Titre : Provision of Humanitarian Air Services in the Republic of South Sudan (ROSS)

Pays : South Sudan

Durée : 01st January 2013 to 31st December 2013

According to the latest United Nations Office for the Coordination of Humanitarian Affairs (OCHA) statistics, thirty separate relief operations were underway across 51 of the nation’s 79 counties by November 2012. As of October, food security and livelihoods partners had supported more than 2.1 million people ; more than 700,000 malnourished children had been given lifesaving nutritional treatment ; health partners had carried out 2 million consultations ; nearly 55,000 conflict- and natural disaster-affected, and returnees households had received essential household items ; and about 664,000 people had improved access to potable water. In many cases humanitarian partners exceeded original planning targets as they stepped up to meet increased needs.

Humanitarian needs will remain high in South Sudan throughout 2013. Without a resolution to the conflict in Sudan’s South Kordofan and Blue Nile states, more people will likely seek refuge in South Sudan. Food insecurity is expected to affect up to 4.6 million people in 2013, with about 2.3 million in need of direct food assistance. Though these numbers remain close to 2012 levels, they anticipate a slight stabilization in food insecurity in 2013. Humanitarian partners expect lower numbers of South Sudanese to return home from Sudan than in previous years - up to 125,000 people.

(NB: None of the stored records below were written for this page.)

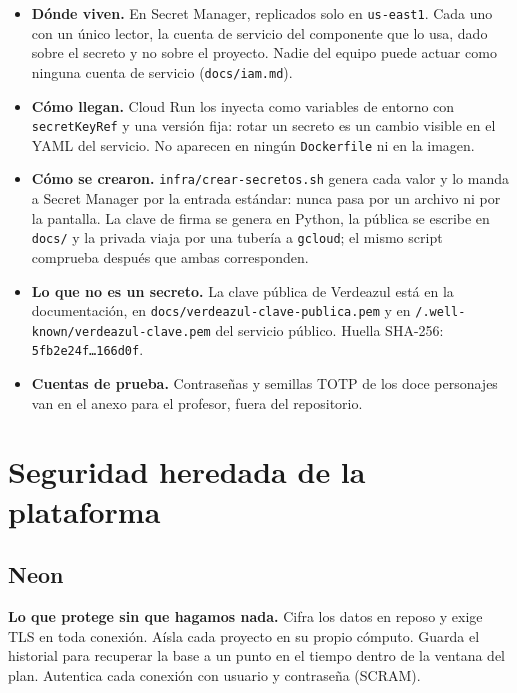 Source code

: \documentclass[11pt,letterpaper]{article}
\newcommand{\cod}[1]{\texttt{\small #1}}
\newcommand{\arch}[1]{\texttt{\small #1}}
\begin{document}
\begin{itemize}
  \item \textbf{Dónde viven.} En Secret Manager, replicados solo en \cod{us-east1}. Cada uno con un único lector, la cuenta de servicio del componente que lo usa, dado sobre el secreto y no sobre el proyecto. Nadie del equipo puede actuar como ninguna cuenta de servicio (\cod{docs/iam.md}).
  \item \textbf{Cómo llegan.} Cloud Run los inyecta como variables de entorno con \cod{secretKeyRef} y una versión fija: rotar un secreto es un cambio visible en el YAML del servicio. No aparecen en ningún \cod{Dockerfile} ni en la imagen.
  \item \textbf{Cómo se crearon.} \arch{infra/crear-secretos.sh} genera cada valor y lo manda a Secret Manager por la entrada estándar: nunca pasa por un archivo ni por la pantalla. La clave de firma se genera en Python, la pública se escribe en \cod{docs/} y la privada viaja por una tubería a \cod{gcloud}; el mismo script comprueba después que ambas corresponden.
  \item \textbf{Lo que no es un secreto.} La clave pública de Verdeazul está en la documentación, en \cod{docs/verdeazul-clave-publica.pem} y en \cod{/.well-known/verdeazul-clave.pem} del servicio público. Huella SHA-256: \cod{5fb2e24f\ldots166d0f}.
  \item \textbf{Cuentas de prueba.} Contraseñas y semillas TOTP de los doce personajes van en el anexo para el profesor, fuera del repositorio.
\end{itemize}

\section{Seguridad heredada de la plataforma}

\subsection{Neon}

\textbf{Lo que protege sin que hagamos nada.} Cifra los datos en reposo y exige TLS en toda conexión. Aísla cada proyecto en su propio cómputo. Guarda el historial para recuperar la base a un punto en el tiempo dentro de la ventana del plan. Autentica cada conexión con usuario y contraseña (SCRAM).
\end{document}
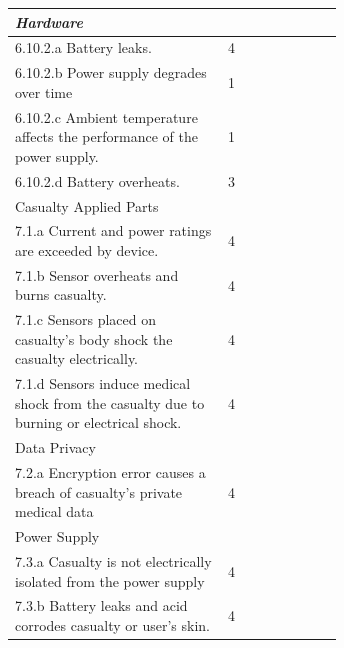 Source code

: \documentclass{article}
\begin{document}
\begin{longtable}{|p{0.65\linewidth}|l|}
\hline
\textit{Hardware}                                                  &                     \\
\hline
6.10.2.a Battery leaks.                                          & 4                   \\
\hline
6.10.2.b Power supply degrades over time                         & 1                   \\
\hline
6.10.2.c Ambient temperature affects the performance of the power supply.                                                                                          & 1                   \\
\hline
6.10.2.d Battery overheats.                                      & 3                   \\
\hline
\rowcolor{Gray}
Casualty Applied Parts                                            &                     \\
\hline
7.1.a Current and power ratings are exceeded by device.                                                                                                            & 4                   \\
\hline
7.1.b Sensor overheats and burns casualty.                       & 4                   \\
\hline
7.1.c Sensors placed on casualty’s body shock the casualty electrically.                                                                                           & 4                   \\
\hline
7.1.d Sensors induce medical shock from the casualty due to burning or electrical shock.                                                                           & 4                   \\
\hline
\rowcolor{Gray}
Data Privacy                                                       &                     \\
\hline
7.2.a Encryption error causes a breach of casualty’s private medical data                                                                                          & 4                   \\
\hline
\rowcolor{Gray}
Power Supply                                                       &                     \\
\hline
7.3.a Casualty is not electrically isolated from the power supply                                                                                                  & 4                   \\
\hline
7.3.b Battery leaks and acid corrodes casualty or user’s skin.                                                                                                     & 4                   \\

\end{longtable}
\end{document}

The humanitarian operating environment has become increasingly challenging in the South, with active hostilities and military interference in aid operations compounding existing, significant logistical obstacles to operations. Humanitarian partners recorded numerous incidents in which state actors interfered with relief operations or restricted the movement of humanitarian personnel and supplies in 2011 and 2012. However, humanitarian partners will continue to work closely with the GoSS in order to improve the operating environment in the South and with governments in both countries regarding access to the formerly-named transitional areas.

Within the current context of the overall situation in South Sudan, the services of provided by UNHAS are essential ; the significant size of the humanitarian aid community working in South Sudan combined with, a precarious security situation which allows only extremely limited access by surface means, demands a continued and augmented humanitarian air transport capacity. Compounding the situation is the annual rainy season, when due to limited access by surface means, air transport becomes the only viable transport option available. Domestic commercial air transport is not available to most of the locations where the humanitarian community needs to travel and where the limited existing service is unreliable and/or where compliance with maintenance and safety regulations cannot be guaranteed.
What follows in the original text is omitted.